With all the attention on contingent commissions surrounding four major insurance brokerage firms, little note was paid to one broker's public declaration it has abandoned taking the fees.
With no fanfare, Palmer & Cay decided late last year to drop contingent commissions and placed a notice on its Web site to that effect.
In it, the broker said that in response to "recent concerns associated with contingent income commissions" it has "discontinued all contingent income agreements."
The 137-year-old insurance brokerage firm, Savannah, Ga.-based Palmer & Cay recently was acquired by Charlotte, N.C.-based financial services giant Wachovia Corporation.
Independently, around the same time in November, before the merger, Wachovia decided it, too, would no longer accept contingent commissions.
Sandy Deem, vice president of corporate communications for Wachovia, said the insurance division decided it would end contingent fee agreements. Like Palmer & Cay, it is not under any investigations, she said. The discontinuation of the fees would have "no material effect" on the company's operations.
When asked why the company never publicized the discontinuation, she explained that, "there are some issues we prefer to communicate directly to our customers."
Palmer & Cay said it discontinued the agreements due to the public perception that the fees are connected to unethical behavior. The broker said it knows of no circumstance in its business dealings where the fees affected its contract placements but felt it was in the best interest of full disclosure to discontinue the fees, adding, the "termination of these agreements is the right thing to do."

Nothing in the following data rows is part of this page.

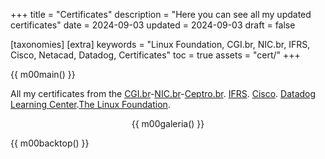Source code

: +++
title = "Certificates"
description = "Here you can see all my updated certificates"
date = 2024-09-03
updated = 2024-09-03
draft = false

[taxonomies]
[extra]
keywords = "Linux Foundation, CGI.br, NIC.br, IFRS, Cisco, Netacad, Datadog, Certificates"
toc = true
assets = "cert/"
+++

{{ m00main() }}

All my certificates from the [CGI.br](https://cgi.br/)-[NIC.br](https://nic.br/)-[Ceptro.br](https://ceptro.br/). [IFRS](https://ifrs.edu.br). [Cisco](https://www.netacad.com/). [Datadog Learning Center](https://learn.datadoghq.com/).[The Linux Foundation](https://trainingportal.linuxfoundation.org/).

<div style="text-align: center;">

{{ m00galeria() }}

</div>

{{ m00backtop() }}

The acquisition brings 950 employees spread among 22 states and Washington, D.C., in 34 offices into the fold of Wachovia Insurance Services. Wachovia said that the purchase, terms of which were not released, would place the firm in the top 10 of insurance brokerage firms.
Marsh & McLennan, Aon, Willis, and Arthur J. Gallagher also have discontinued the commissions. The four major brokers have reached agreements to end state inquiries into the fees. The inquiries began last year when New York Attorney General Eliot Spitzer sued MMC for alleged abuses that involved steering and kickbacks in return for volume placed commissions.
Unlike the other four, Palmer & Cay's decision to terminate the fees was not in response to any investigation of its practices, according to a knowledgeable source, and there are no investigations taking place. The fees constituted between six and eight percent of its annual revenues, the firm said on its Web site.
Wachovia Insurance Services said that, with the Palmer & Cay merger, the division would generate more than $400 million in annual revenue with approximately 1,800 employees. As a whole, Wachovia Corporation for the first quarter of 2005 reported net income of $1.6 billion, or $1.01 a share, on revenues of $6.5 billion.